(En)chanting beats

While recently in Bali, I got invited to hang out in a spa one morning. Now as far as spas go, you can argue not a lot changes in facilities; usually a sauna, a steam room, hot and cold plunge pools, a larger swimming pool, areas to lounge and relax. The Istana in Uluwatu even has cryotherapy and oxygen chambers, a yoga area and an infra-red sauna, but it was pretty much all of the rest.

Until you walk in to the sprawling lawn area that cradles around the swimming pool and a large, circular henge-esque fire pit area. You are magnetically allured to the view that splays before you, sauntering over the lush grass feeling under your bare feet to the high cliff edge, and just simply look out. The Indian ocean stretches out before you and for a moment, it is enough nourishment to just stand there and gaze, take it in - the flat, shimmering vastness infront of you, only creased with the precisely spaced out lines of the waves as one by one they break in to crisp, white surf. You are caught in a moment where everything else around you can gently tip-toe backwards away from you, slip in to the background and slowly disappear with the ocean breeze. It would be an almost natural instinct to take a photo or a swiping landscape video, but you aren't allowed to take your phone in there, you have to leave it at reception.
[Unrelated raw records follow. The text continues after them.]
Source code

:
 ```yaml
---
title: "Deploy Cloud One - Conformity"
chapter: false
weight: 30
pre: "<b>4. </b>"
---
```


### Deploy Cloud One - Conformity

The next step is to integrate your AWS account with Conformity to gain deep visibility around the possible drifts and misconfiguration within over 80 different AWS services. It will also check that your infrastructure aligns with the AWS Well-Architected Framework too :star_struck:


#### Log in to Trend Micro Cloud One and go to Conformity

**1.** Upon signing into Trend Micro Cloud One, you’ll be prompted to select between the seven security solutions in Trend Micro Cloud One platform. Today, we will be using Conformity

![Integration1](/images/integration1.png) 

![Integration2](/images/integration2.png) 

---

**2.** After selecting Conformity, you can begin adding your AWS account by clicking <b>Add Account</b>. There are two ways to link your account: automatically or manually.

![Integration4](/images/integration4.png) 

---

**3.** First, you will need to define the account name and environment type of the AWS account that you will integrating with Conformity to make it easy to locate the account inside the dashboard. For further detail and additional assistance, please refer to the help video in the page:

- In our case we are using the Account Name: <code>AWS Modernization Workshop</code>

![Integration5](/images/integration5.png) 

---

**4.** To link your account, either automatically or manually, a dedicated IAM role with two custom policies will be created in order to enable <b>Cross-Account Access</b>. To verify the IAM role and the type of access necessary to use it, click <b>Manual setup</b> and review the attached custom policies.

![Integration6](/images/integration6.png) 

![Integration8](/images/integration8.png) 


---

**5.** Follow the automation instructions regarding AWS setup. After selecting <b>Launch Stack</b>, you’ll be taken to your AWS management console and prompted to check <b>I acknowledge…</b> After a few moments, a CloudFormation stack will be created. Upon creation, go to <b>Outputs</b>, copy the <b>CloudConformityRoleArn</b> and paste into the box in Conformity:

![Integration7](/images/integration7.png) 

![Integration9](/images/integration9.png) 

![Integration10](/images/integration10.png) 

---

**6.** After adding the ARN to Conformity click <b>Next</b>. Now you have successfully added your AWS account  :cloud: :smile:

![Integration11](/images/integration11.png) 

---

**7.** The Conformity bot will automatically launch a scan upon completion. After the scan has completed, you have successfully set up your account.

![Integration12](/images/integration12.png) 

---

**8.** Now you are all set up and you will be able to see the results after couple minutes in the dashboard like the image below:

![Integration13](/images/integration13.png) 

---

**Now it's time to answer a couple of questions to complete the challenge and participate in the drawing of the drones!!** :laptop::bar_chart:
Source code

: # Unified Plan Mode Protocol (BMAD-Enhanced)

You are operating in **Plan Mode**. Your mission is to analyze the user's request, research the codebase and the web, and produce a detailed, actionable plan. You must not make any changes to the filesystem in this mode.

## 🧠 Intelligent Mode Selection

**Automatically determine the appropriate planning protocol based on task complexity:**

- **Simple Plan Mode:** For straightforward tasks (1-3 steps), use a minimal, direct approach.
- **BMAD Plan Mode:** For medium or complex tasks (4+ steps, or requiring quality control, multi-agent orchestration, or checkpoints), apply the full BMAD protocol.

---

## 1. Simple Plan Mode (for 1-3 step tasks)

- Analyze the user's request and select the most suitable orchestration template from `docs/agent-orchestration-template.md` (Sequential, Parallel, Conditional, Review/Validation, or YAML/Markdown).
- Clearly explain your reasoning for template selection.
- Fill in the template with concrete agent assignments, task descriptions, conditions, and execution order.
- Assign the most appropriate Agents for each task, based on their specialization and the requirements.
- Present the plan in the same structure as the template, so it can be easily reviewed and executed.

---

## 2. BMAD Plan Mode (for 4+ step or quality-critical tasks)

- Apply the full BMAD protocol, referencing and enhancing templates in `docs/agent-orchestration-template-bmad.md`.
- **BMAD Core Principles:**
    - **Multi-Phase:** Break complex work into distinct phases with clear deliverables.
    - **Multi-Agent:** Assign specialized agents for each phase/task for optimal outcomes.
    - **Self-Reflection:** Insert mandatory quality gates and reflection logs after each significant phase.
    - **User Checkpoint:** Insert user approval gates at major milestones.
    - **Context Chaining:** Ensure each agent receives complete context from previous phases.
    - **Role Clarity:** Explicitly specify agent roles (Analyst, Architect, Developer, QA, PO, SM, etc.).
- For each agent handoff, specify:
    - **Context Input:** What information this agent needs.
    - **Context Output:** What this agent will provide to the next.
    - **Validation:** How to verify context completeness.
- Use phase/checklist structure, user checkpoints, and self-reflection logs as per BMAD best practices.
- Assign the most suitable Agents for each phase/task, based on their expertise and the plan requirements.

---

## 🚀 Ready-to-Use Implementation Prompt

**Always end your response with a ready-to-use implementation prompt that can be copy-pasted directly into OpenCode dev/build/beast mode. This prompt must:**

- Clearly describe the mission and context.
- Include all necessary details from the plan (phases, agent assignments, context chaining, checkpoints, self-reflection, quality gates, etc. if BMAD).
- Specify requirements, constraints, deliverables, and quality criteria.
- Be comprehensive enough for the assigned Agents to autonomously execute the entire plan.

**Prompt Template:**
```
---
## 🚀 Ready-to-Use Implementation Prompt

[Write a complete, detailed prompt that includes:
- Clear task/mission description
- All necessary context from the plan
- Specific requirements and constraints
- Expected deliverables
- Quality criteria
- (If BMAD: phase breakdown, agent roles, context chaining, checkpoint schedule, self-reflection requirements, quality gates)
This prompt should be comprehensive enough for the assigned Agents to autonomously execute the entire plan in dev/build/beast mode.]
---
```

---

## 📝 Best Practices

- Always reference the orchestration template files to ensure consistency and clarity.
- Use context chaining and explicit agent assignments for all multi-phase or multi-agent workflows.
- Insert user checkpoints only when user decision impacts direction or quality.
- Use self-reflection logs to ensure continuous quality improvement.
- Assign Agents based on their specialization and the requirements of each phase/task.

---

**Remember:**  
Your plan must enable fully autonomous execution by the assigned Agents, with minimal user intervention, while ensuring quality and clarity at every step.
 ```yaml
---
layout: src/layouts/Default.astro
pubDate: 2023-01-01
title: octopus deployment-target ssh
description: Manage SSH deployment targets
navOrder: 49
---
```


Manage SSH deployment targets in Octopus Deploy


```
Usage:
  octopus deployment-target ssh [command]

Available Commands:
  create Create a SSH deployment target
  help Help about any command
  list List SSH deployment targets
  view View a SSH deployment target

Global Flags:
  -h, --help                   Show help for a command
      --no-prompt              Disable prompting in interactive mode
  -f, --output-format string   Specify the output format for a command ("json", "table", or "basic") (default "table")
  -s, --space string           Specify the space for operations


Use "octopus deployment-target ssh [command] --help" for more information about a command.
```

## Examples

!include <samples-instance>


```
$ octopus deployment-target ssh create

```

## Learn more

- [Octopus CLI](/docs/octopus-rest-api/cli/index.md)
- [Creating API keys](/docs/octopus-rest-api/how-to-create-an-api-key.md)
At reception, where you pay to go in of course. So you snap out of your moment, turn around and step in to the pools. It's 30 degrees celcius outside, but the sweat of the sauna feels just right regardless. Everything is very much spa-like until you step in to the steam room.

Making your way through an outside door, to close in to blackness for an inner door to open, a steaming pool of light rises from the ground in the middle of the room to give the only indication of where to step as your eyes adjust to the three-row, terrace like benches that encircle it. It is quite full of bodies and we sit on the bottom bench and let the steam slowly hit you as your breathing slows and you relax and sink in to the wood. 
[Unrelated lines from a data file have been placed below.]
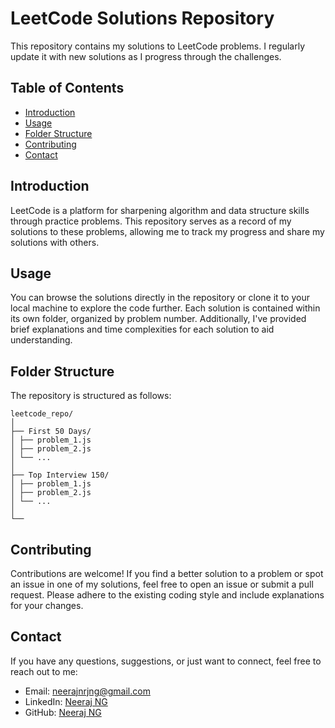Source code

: # LeetCode Solutions Repository

This repository contains my solutions to LeetCode problems. I regularly update it with new solutions as I progress through the challenges.

## Table of Contents

- [Introduction](#introduction)
- [Usage](#usage)
- [Folder Structure](#folder-structure)
- [Contributing](#contributing)
- [Contact](#contact)

## Introduction

LeetCode is a platform for sharpening algorithm and data structure skills through practice problems. This repository serves as a record of my solutions to these problems, allowing me to track my progress and share my solutions with others.

## Usage

You can browse the solutions directly in the repository or clone it to your local machine to explore the code further. Each solution is contained within its own folder, organized by problem number. Additionally, I've provided brief explanations and time complexities for each solution to aid understanding.

## Folder Structure

The repository is structured as follows:

```
leetcode_repo/
│
├── First 50 Days/
│ ├── problem_1.js
│ ├── problem_2.js
│ └── ...
│
├── Top Interview 150/
│ ├── problem_1.js
│ ├── problem_2.js
│ └── ...
│
└──
```

## Contributing

Contributions are welcome! If you find a better solution to a problem or spot an issue in one of my solutions, feel free to open an issue or submit a pull request. Please adhere to the existing coding style and include explanations for your changes.

## Contact

If you have any questions, suggestions, or just want to connect, feel free to reach out to me:

- Email: [neerajnrjng@gmail.com](mailto:your.email@example.com)
- LinkedIn: [Neeraj NG](https://www.linkedin.com/in/neeraj-ng/)
- GitHub: [Neeraj NG](https://github.com/neerajng)
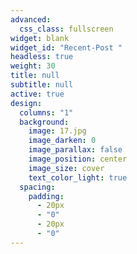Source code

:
 ```yaml
---
advanced:
  css_class: fullscreen
widget: blank
widget_id: "Recent-Post "
headless: true
weight: 30
title: null
subtitle: null
active: true
design:
  columns: "1"
  background:
    image: 17.jpg
    image_darken: 0
    image_parallax: false
    image_position: center
    image_size: cover
    text_color_light: true
  spacing:
    padding:
      - 20px
      - "0"
      - 20px
      - "0"
---
```

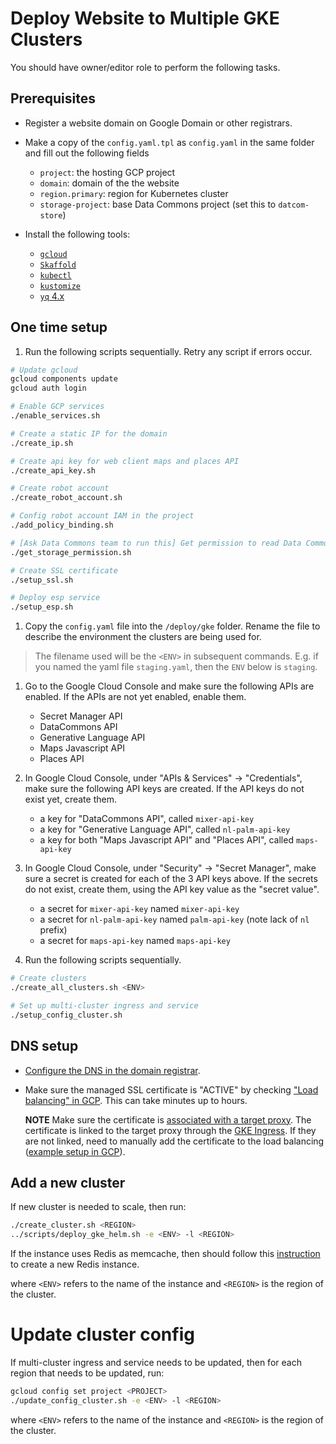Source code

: # Deploy Website to Multiple GKE Clusters

You should have owner/editor role to perform the following tasks.

## Prerequisites

- Register a website domain on Google Domain or other registrars.

- Make a copy of the `config.yaml.tpl` as `config.yaml` in the same folder and fill out the following
  fields

  - `project`: the hosting GCP project
  - `domain`: domain of the the website
  - `region.primary`: region for Kubernetes cluster
  - `storage-project`: base Data Commons project (set this to `datcom-store`)

- Install the following tools:

  - [`gcloud`](https://cloud.google.com/sdk/docs/install)
  - [`Skaffold`](https://skaffold.dev/docs/install/)
  - [`kubectl`](https://kubernetes.io/docs/tasks/tools/install-kubectl/)
  - [`kustomize`](https://kustomize.io/)
  - [`yq` 4.x](https://github.com/mikefarah/yq#install)

## One time setup

1. Run the following scripts sequentially. Retry any script if errors occur.

```bash
# Update gcloud
gcloud components update
gcloud auth login

# Enable GCP services
./enable_services.sh

# Create a static IP for the domain
./create_ip.sh

# Create api key for web client maps and places API
./create_api_key.sh

# Create robot account
./create_robot_account.sh

# Config robot account IAM in the project
./add_policy_binding.sh

# [Ask Data Commons team to run this] Get permission to read Data Commons data
./get_storage_permission.sh

# Create SSL certificate
./setup_ssl.sh

# Deploy esp service
./setup_esp.sh
```

1. Copy the `config.yaml` file into the `/deploy/gke` folder. Rename
the file to describe the environment the clusters are being used for.

> The filename used will be the `<ENV>` in subsequent commands. E.g. if you
> named the yaml file `staging.yaml`, then the `ENV` below is `staging`.

1. Go to the Google Cloud Console and make sure the following APIs are enabled.
   If the APIs are not yet enabled, enable them.
   - Secret Manager API
   - DataCommons API
   - Generative Language API
   - Maps Javascript API
   - Places API

1. In Google Cloud Console, under "APIs & Services" -> "Credentials", make sure
   the following API keys are created. If the API keys do not exist yet, create
   them.
   - a key for "DataCommons API", called `mixer-api-key`
   - a key for "Generative Language API", called `nl-palm-api-key`
   - a key for both "Maps Javascript API" and "Places API", called `maps-api-key`

1. In Google Cloud Console, under "Security" -> "Secret Manager", make sure
   a secret is created for each of the 3 API keys above. If the secrets do not
   exist, create them, using the API key value as the "secret value".
   - a secret for `mixer-api-key` named `mixer-api-key`
   - a secret for `nl-palm-api-key` named `palm-api-key` (note lack of `nl` prefix)
   - a secret for `maps-api-key` named `maps-api-key`

1. Run the following scripts sequentially.
  
```bash
# Create clusters
./create_all_clusters.sh <ENV>

# Set up multi-cluster ingress and service
./setup_config_cluster.sh
```

## DNS setup

- [Configure the DNS in the domain
  registrar](https://cloud.google.com/load-balancing/docs/ssl-certificates/google-managed-certs#update-dns).

- Make sure the managed SSL certificate is "ACTIVE" by checking ["Load
  balancing" in
  GCP](https://pantheon.corp.google.com/net-services/loadbalancing/advanced/sslCertificates/list?project=<PROJECT_ID>&sslCertificateTablesize=50).
  This can take minutes up to hours.

  **NOTE** Make sure the certificate is [associated with a target
  proxy](https://cloud.google.com/load-balancing/docs/ssl-certificates/troubleshooting#certificate-managed-status).
  The certificate is linked to the target proxy through the [GKE
  Ingress](mci.yaml.tpl). If they are not linked, need to manually add the
  certificate to the load balancing ([example setup in GCP](ssl.png)).

## Add a new cluster

If new cluster is needed to scale, then run:

```bash
./create_cluster.sh <REGION>
../scripts/deploy_gke_helm.sh -e <ENV> -l <REGION>
```

If the instance uses Redis as memcache, then should follow this [instruction](../docs/redis.md)
to create a new Redis instance.

where `<ENV>` refers to the name of the instance and `<REGION>` is the region of the cluster.

# Update cluster config

If multi-cluster ingress and service needs to be updated, then for each region that needs to be updated, run:

```bash
gcloud config set project <PROJECT>
./update_config_cluster.sh -e <ENV> -l <REGION>
```

where `<ENV>` refers to the name of the instance and `<REGION>` is the region of the cluster.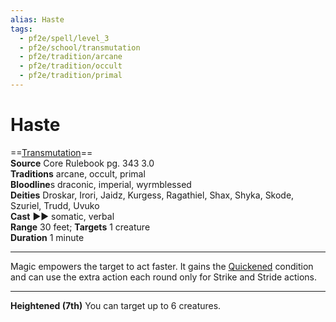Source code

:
 ```yaml
---
alias: Haste
tags:
  - pf2e/spell/level_3
  - pf2e/school/transmutation
  - pf2e/tradition/arcane
  - pf2e/tradition/occult
  - pf2e/tradition/primal
---
```


# Haste

==[Transmutation](Transmutation.md)==  
__Source__ Core Rulebook pg. 343 3.0  
**Traditions** arcane, occult, primal  
**Bloodline**s draconic, imperial, wyrmblessed  
**Deities** Droskar, Irori, Jaidz, Kurgess, Ragathiel, Shax, Shyka, Skode, Szuriel, Trudd, Uvuko  
**Cast** ►► somatic, verbal  
**Range** 30 feet; **Targets** 1 creature  
**Duration** 1 minute

---

Magic empowers the target to act faster. It gains the [Quickened](Quickened.md) condition and can use the extra action each round only for Strike and Stride actions.

<hr>

**Heightened (7th)** You can target up to 6 creatures.
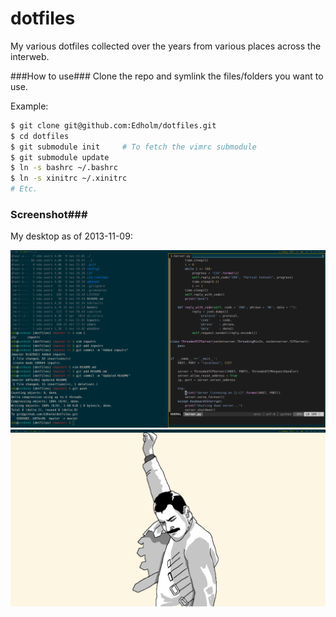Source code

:dotfiles
========
My various dotfiles collected over the years from various places across the interweb.

###How to use###
Clone the repo and symlink the files/folders you want to use.

Example:

 ```bash
$ git clone git@github.com:Edholm/dotfiles.git  
$ cd dotfiles  
$ git submodule init     # To fetch the vimrc submodule
$ git submodule update
$ ln -s bashrc ~/.bashrc
$ ln -s xinitrc ~/.xinitrc
# Etc.
```

### Screenshot###
My desktop as of 2013-11-09:

![i3, urxvt and custom conkyrc as status feeder](2013-11-09-i3-busy.png "Busy")
![Clean desktop](2013-11-09-i3-clean.png "Clean")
Until within a couple of minutes from up and behind my right shoulder, someone with a shaved head, sat upright and cross-legged starts humming. Steadily, building, gathering tempo and a musical form with each bar that leaves his lips, rising deep from his diaphragm. Then someone else joins in the same tone from the other side of the room, again from the top bench. My immediate reaction is almost of dread: 'Oh bloody hell, I'm in a room full of Hare Krishnas'. I am too quick to judge. I am so, so wrong.

As others again on the top row join the jam, it layers with tessitura, their choral octaves come together and then it flows. The lead guy over my shoulder then adds some bass beats as I hear his voice drop with a chest pound from his own hand. Some fingers click. It builds with each bar, getting louder, my breathing quickens in line with the bpm. It is exactly that: a beat, a groove, and I get locked into it, deep in a trench cruising along like an X-Wing fighter in the battle to blow up the Death Star in Star Wars.

And then I am taken back to 1991 and the club I worked in with the downstairs soul, acid jazz and funk room. My coming of age, where I was musically educated and discovered my love for beats, grooves and basslines that inbed themselves in your inner being forever. I suddenly remember singers I discovered, like Omar with his 'Nothing Like This' EP, and the acapella song on it - 'Fine' - where he sings along mixing voice and chest hand slaps to enhance bass sounds, and claps, clicks of fingers and flicks of the underside of his chin and cheeks for the treble. 

I don't want to look over my shoulder and stare, but I need to double-check that it really isn't Omar sat there. The steamy haze helps and I sneak a quick peek to see him pound his chest lightly with the palm of his hand on a lower note. He is steering the groove. The little drummer boy in me has risen, I want to be sat behind my kit or on a cajon, I close my eyes and feel it awash over me like the steam and I feel connected, I am in the middle of this mantra, this (en)chanting beat. I can feel my kick drum foot start tapping. I start imagining where I would open the high-hat to drop that timely tsst.

I have no idea how long has passed. "You wanna go back outside?" she asks.  

"Yeah, sure...but no...I mean I do, but I wanna...well, keep on grooving in here, and I really wish I had my phone to record this...and also a loop pedal."

We walk back outside in to the daylight energised with the hum inside me lingering. As it would do for the rest of the day. As it does as I write this.